### Provided records
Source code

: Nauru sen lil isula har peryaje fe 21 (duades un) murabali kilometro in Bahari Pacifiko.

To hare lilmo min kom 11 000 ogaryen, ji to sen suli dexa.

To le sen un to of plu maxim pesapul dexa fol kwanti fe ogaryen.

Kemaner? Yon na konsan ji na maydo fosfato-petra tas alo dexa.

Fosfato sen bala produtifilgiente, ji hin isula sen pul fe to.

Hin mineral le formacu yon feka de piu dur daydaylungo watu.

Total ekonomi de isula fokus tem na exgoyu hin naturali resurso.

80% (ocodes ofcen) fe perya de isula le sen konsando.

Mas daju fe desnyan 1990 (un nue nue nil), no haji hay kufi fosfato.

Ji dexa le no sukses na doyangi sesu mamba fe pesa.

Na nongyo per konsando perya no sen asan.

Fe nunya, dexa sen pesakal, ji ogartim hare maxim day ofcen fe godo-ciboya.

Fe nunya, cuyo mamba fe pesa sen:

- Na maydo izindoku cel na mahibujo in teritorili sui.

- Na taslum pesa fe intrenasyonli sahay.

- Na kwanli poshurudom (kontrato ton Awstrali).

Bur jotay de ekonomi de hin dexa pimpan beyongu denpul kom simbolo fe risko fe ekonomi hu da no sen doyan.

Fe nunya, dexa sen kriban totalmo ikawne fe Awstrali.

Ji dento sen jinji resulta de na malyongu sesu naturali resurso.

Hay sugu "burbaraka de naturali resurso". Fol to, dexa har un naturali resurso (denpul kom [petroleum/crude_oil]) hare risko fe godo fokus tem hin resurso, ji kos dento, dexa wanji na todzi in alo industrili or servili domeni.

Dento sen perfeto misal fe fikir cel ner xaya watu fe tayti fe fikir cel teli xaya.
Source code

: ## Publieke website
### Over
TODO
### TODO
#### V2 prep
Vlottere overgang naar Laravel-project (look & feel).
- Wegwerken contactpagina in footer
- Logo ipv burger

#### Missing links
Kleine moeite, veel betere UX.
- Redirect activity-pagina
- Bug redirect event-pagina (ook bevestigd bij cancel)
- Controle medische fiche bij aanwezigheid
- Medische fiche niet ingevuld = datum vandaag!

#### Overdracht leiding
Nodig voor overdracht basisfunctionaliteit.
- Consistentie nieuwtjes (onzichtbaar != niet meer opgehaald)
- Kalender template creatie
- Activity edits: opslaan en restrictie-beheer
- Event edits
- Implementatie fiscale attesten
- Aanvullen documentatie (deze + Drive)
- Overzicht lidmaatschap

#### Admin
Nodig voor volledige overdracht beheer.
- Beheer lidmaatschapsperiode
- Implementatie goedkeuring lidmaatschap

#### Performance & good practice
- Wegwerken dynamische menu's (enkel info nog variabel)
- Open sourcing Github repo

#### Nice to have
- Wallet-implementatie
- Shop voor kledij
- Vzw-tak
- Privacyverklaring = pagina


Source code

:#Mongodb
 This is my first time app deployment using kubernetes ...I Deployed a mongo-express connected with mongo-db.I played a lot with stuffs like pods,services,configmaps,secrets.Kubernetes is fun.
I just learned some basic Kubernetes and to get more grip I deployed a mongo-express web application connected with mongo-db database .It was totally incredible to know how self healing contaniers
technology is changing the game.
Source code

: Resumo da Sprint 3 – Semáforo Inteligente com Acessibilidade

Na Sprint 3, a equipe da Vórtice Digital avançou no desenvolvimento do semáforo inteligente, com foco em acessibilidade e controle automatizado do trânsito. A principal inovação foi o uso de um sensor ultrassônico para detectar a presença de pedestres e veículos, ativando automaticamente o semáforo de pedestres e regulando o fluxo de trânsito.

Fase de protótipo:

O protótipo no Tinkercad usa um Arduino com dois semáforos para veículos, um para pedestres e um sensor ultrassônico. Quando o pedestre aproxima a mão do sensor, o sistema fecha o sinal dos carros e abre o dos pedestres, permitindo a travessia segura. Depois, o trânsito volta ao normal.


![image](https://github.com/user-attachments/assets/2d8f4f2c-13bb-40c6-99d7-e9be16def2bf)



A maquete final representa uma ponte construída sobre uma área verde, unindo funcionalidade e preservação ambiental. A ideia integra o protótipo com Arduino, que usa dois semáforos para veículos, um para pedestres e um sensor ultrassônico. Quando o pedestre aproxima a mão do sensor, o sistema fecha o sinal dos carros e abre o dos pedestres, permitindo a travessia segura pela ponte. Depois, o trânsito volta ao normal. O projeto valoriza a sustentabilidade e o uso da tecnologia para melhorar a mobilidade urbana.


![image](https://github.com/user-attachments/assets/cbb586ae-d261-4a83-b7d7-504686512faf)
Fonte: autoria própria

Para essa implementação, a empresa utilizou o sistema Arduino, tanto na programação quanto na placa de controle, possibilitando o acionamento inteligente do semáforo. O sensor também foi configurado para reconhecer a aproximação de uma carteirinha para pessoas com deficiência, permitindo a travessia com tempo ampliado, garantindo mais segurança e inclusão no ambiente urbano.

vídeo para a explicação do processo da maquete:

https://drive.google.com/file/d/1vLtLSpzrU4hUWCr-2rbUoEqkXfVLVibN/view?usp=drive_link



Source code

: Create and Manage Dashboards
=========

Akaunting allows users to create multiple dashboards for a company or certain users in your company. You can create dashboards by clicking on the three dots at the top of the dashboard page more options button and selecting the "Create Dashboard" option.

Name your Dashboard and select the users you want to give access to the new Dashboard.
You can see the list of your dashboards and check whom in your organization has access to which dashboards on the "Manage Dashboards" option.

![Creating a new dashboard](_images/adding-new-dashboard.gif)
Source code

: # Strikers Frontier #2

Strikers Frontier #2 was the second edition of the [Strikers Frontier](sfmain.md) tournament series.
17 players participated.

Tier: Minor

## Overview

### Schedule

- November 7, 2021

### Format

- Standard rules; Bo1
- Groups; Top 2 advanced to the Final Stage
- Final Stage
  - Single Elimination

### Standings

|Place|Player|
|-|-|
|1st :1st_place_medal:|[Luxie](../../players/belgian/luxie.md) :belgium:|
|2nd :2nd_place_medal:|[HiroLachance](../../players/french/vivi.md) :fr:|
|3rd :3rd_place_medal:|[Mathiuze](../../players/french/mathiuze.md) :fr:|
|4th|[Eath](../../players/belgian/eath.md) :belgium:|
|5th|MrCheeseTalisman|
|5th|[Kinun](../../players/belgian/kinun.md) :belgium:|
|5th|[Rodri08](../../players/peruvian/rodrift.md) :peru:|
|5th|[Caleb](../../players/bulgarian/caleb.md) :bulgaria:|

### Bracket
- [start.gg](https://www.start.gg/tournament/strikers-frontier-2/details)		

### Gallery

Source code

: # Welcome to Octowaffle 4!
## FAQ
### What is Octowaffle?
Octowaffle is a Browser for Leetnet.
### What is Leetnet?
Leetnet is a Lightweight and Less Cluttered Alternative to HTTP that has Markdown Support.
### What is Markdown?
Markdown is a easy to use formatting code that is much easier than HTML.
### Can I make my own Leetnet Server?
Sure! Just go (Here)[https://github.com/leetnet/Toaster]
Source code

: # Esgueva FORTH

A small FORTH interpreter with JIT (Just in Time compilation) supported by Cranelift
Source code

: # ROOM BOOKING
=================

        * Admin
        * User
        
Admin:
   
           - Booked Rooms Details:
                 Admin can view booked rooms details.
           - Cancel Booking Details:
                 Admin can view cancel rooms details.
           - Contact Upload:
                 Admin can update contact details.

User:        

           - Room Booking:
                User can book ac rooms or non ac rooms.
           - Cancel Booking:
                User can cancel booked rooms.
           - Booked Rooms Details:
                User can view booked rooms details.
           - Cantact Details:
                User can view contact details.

### Required action
Starting with the first line, give back the whole listing exactly.

### Answer to this task
Source code

: Nauru sen lil isula har peryaje fe 21 (duades un) murabali kilometro in Bahari Pacifiko.

To hare lilmo min kom 11 000 ogaryen, ji to sen suli dexa.

To le sen un to of plu maxim pesapul dexa fol kwanti fe ogaryen.

Kemaner? Yon na konsan ji na maydo fosfato-petra tas alo dexa.

Fosfato sen bala produtifilgiente, ji hin isula sen pul fe to.

Hin mineral le formacu yon feka de piu dur daydaylungo watu.

Total ekonomi de isula fokus tem na exgoyu hin naturali resurso.

80% (ocodes ofcen) fe perya de isula le sen konsando.

Mas daju fe desnyan 1990 (un nue nue nil), no haji hay kufi fosfato.

Ji dexa le no sukses na doyangi sesu mamba fe pesa.

Na nongyo per konsando perya no sen asan.

Fe nunya, dexa sen pesakal, ji ogartim hare maxim day ofcen fe godo-ciboya.

Fe nunya, cuyo mamba fe pesa sen:

- Na maydo izindoku cel na mahibujo in teritorili sui.

- Na taslum pesa fe intrenasyonli sahay.

- Na kwanli poshurudom (kontrato ton Awstrali).

Bur jotay de ekonomi de hin dexa pimpan beyongu denpul kom simbolo fe risko fe ekonomi hu da no sen doyan.

Fe nunya, dexa sen kriban totalmo ikawne fe Awstrali.

Ji dento sen jinji resulta de na malyongu sesu naturali resurso.

Hay sugu "burbaraka de naturali resurso". Fol to, dexa har un naturali resurso (denpul kom [petroleum/crude_oil]) hare risko fe godo fokus tem hin resurso, ji kos dento, dexa wanji na todzi in alo industrili or servili domeni.

Dento sen perfeto misal fe fikir cel ner xaya watu fe tayti fe fikir cel teli xaya.
Source code

: ## Publieke website
### Over
TODO
### TODO
#### V2 prep
Vlottere overgang naar Laravel-project (look & feel).
- Wegwerken contactpagina in footer
- Logo ipv burger

#### Missing links
Kleine moeite, veel betere UX.
- Redirect activity-pagina
- Bug redirect event-pagina (ook bevestigd bij cancel)
- Controle medische fiche bij aanwezigheid
- Medische fiche niet ingevuld = datum vandaag!

#### Overdracht leiding
Nodig voor overdracht basisfunctionaliteit.
- Consistentie nieuwtjes (onzichtbaar != niet meer opgehaald)
- Kalender template creatie
- Activity edits: opslaan en restrictie-beheer
- Event edits
- Implementatie fiscale attesten
- Aanvullen documentatie (deze + Drive)
- Overzicht lidmaatschap

#### Admin
Nodig voor volledige overdracht beheer.
- Beheer lidmaatschapsperiode
- Implementatie goedkeuring lidmaatschap

#### Performance & good practice
- Wegwerken dynamische menu's (enkel info nog variabel)
- Open sourcing Github repo

#### Nice to have
- Wallet-implementatie
- Shop voor kledij
- Vzw-tak
- Privacyverklaring = pagina


Source code

:#Mongodb
 This is my first time app deployment using kubernetes ...I Deployed a mongo-express connected with mongo-db.I played a lot with stuffs like pods,services,configmaps,secrets.Kubernetes is fun.
I just learned some basic Kubernetes and to get more grip I deployed a mongo-express web application connected with mongo-db database .It was totally incredible to know how self healing contaniers
technology is changing the game.
Source code

: Resumo da Sprint 3 – Semáforo Inteligente com Acessibilidade

Na Sprint 3, a equipe da Vórtice Digital avançou no desenvolvimento do semáforo inteligente, com foco em acessibilidade e controle automatizado do trânsito. A principal inovação foi o uso de um sensor ultrassônico para detectar a presença de pedestres e veículos, ativando automaticamente o semáforo de pedestres e regulando o fluxo de trânsito.

Fase de protótipo:

O protótipo no Tinkercad usa um Arduino com dois semáforos para veículos, um para pedestres e um sensor ultrassônico. Quando o pedestre aproxima a mão do sensor, o sistema fecha o sinal dos carros e abre o dos pedestres, permitindo a travessia segura. Depois, o trânsito volta ao normal.


![image](https://github.com/user-attachments/assets/2d8f4f2c-13bb-40c6-99d7-e9be16def2bf)



A maquete final representa uma ponte construída sobre uma área verde, unindo funcionalidade e preservação ambiental. A ideia integra o protótipo com Arduino, que usa dois semáforos para veículos, um para pedestres e um sensor ultrassônico. Quando o pedestre aproxima a mão do sensor, o sistema fecha o sinal dos carros e abre o dos pedestres, permitindo a travessia segura pela ponte. Depois, o trânsito volta ao normal. O projeto valoriza a sustentabilidade e o uso da tecnologia para melhorar a mobilidade urbana.


![image](https://github.com/user-attachments/assets/cbb586ae-d261-4a83-b7d7-504686512faf)
Fonte: autoria própria

Para essa implementação, a empresa utilizou o sistema Arduino, tanto na programação quanto na placa de controle, possibilitando o acionamento inteligente do semáforo. O sensor também foi configurado para reconhecer a aproximação de uma carteirinha para pessoas com deficiência, permitindo a travessia com tempo ampliado, garantindo mais segurança e inclusão no ambiente urbano.

vídeo para a explicação do processo da maquete:

https://drive.google.com/file/d/1vLtLSpzrU4hUWCr-2rbUoEqkXfVLVibN/view?usp=drive_link



Source code

: Create and Manage Dashboards
=========

Akaunting allows users to create multiple dashboards for a company or certain users in your company. You can create dashboards by clicking on the three dots at the top of the dashboard page more options button and selecting the "Create Dashboard" option.

Name your Dashboard and select the users you want to give access to the new Dashboard.
You can see the list of your dashboards and check whom in your organization has access to which dashboards on the "Manage Dashboards" option.

![Creating a new dashboard](_images/adding-new-dashboard.gif)
Source code

: # Strikers Frontier #2

Strikers Frontier #2 was the second edition of the [Strikers Frontier](sfmain.md) tournament series.
17 players participated.

Tier: Minor

## Overview

### Schedule

- November 7, 2021

### Format

- Standard rules; Bo1
- Groups; Top 2 advanced to the Final Stage
- Final Stage
  - Single Elimination

### Standings

|Place|Player|
|-|-|
|1st :1st_place_medal:|[Luxie](../../players/belgian/luxie.md) :belgium:|
|2nd :2nd_place_medal:|[HiroLachance](../../players/french/vivi.md) :fr:|
|3rd :3rd_place_medal:|[Mathiuze](../../players/french/mathiuze.md) :fr:|
|4th|[Eath](../../players/belgian/eath.md) :belgium:|
|5th|MrCheeseTalisman|
|5th|[Kinun](../../players/belgian/kinun.md) :belgium:|
|5th|[Rodri08](../../players/peruvian/rodrift.md) :peru:|
|5th|[Caleb](../../players/bulgarian/caleb.md) :bulgaria:|

### Bracket
- [start.gg](https://www.start.gg/tournament/strikers-frontier-2/details)		

### Gallery

Source code

: # Welcome to Octowaffle 4!
## FAQ
### What is Octowaffle?
Octowaffle is a Browser for Leetnet.
### What is Leetnet?
Leetnet is a Lightweight and Less Cluttered Alternative to HTTP that has Markdown Support.
### What is Markdown?
Markdown is a easy to use formatting code that is much easier than HTML.
### Can I make my own Leetnet Server?
Sure! Just go (Here)[https://github.com/leetnet/Toaster]
Source code

: # Esgueva FORTH

A small FORTH interpreter with JIT (Just in Time compilation) supported by Cranelift
Source code

: # ROOM BOOKING
=================

        * Admin
        * User
        
Admin:
   
           - Booked Rooms Details:
                 Admin can view booked rooms details.
           - Cancel Booking Details:
                 Admin can view cancel rooms details.
           - Contact Upload:
                 Admin can update contact details.

User:        

           - Room Booking:
                User can book ac rooms or non ac rooms.
           - Cancel Booking:
                User can cancel booked rooms.
           - Booked Rooms Details:
                User can view booked rooms details.
           - Cantact Details:
                User can view contact details.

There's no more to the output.